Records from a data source
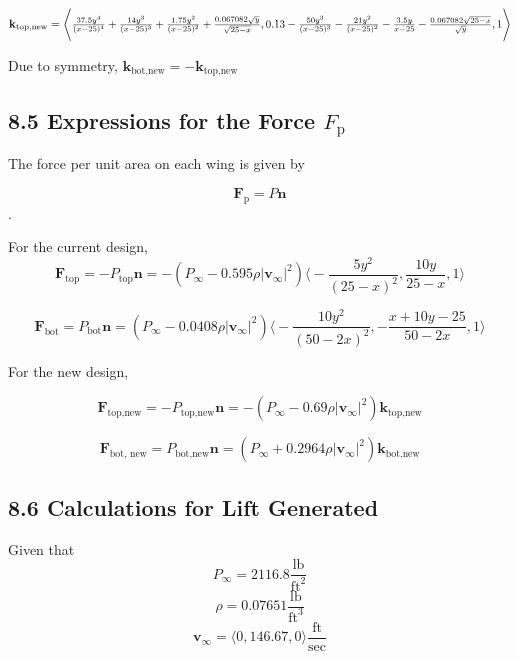 \documentclass[12pt]{article}
\begin{document}
\[
\mathbf{k}_\text{top,new} = \scalebox{0.95}{$
\Bigg \langle \frac{37.5y^4}{(x-25)^4} + \frac{14y^3}{(x-25)^3} + \frac{1.75y^2}{(x-25)^2} + \frac{0.067082\sqrt{y}}{\sqrt{25-x}}, 
0.13 - \frac{50y^3}{(x - 25)^3} - \frac{21y^2}{(x - 25)^2} - \frac{3.5y}{x - 25} - \frac{0.067082\sqrt{25 - x}}{\sqrt{y}}, 1 \Bigg \rangle
$}
\]

Due to symmetry, $\mathbf{k}_\text{bot,new} = -\mathbf{k}_\text{top,new}$







\subsection*{8.5 Expressions for the Force $F_\text{p}$}

The force per unit area on each wing is given by 

\[ \mathbf{F}_\text{p} = P\mathbf{n}\]. 

For the current design, 
\[ \mathbf{F}_\text{top} = -P_\text{top}\mathbf{n} = -\left(P_{\infty} - 0.595 \rho |\mathbf{v}_{\infty}|^2\right)  \Bigg\langle -\frac{5y^2}{(25 - x)^2}, \frac{10y}{25 - x}, 1 \Bigg\rangle  \]

\[ \mathbf{F}_\text{bot} = P_\text{bot}\mathbf{n} = \left(P_{\infty} - 0.0408 \rho |\mathbf{v}_{\infty}|^2\right)  \Bigg\langle -\frac{10y^2}{(50 - 2x)^2}, -\frac{x + 10y - 25}{50 - 2x}, 1 \Bigg\rangle  \]

For the new design, 

\[ \mathbf{F}_\text{top,new} = -P_\text{top,new}\mathbf{n} = -\left(P_\infty - 0.69 \rho |\mathbf{v}_\infty|^2\right) \mathbf{k}_\text{top,new}   \]

\[ \mathbf{F}_\text{bot, new} = P_\text{bot,new}\mathbf{n} = \left( P_\infty + 0.2964 \rho|\mathbf{v}_\infty|^2 \right)\mathbf{k}_\text{bot,new} \]

\subsection*{8.6 Calculations for Lift Generated}
Given that 
\[ P_\infty = 2116.8 \frac{\text{lb}}{\text{ft}^2}\]
\[ \rho = 0.07651 \frac{\text{lb}}{\text{ft}^3}\]
\[ \mathbf{v}_\infty = \langle 0, 146.67, 0 \rangle \frac{\text{ft}}{\text{sec}}\]
\end{document}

Requirement: Beginning at the line that holds "0, 146.67, 0", copy every line through the end of the entries exactly as given, and only those lines.

Answer:
\[ \mathbf{v}_\infty = \langle 0, 146.67, 0 \rangle \frac{\text{ft}}{\text{sec}}\]
\end{document}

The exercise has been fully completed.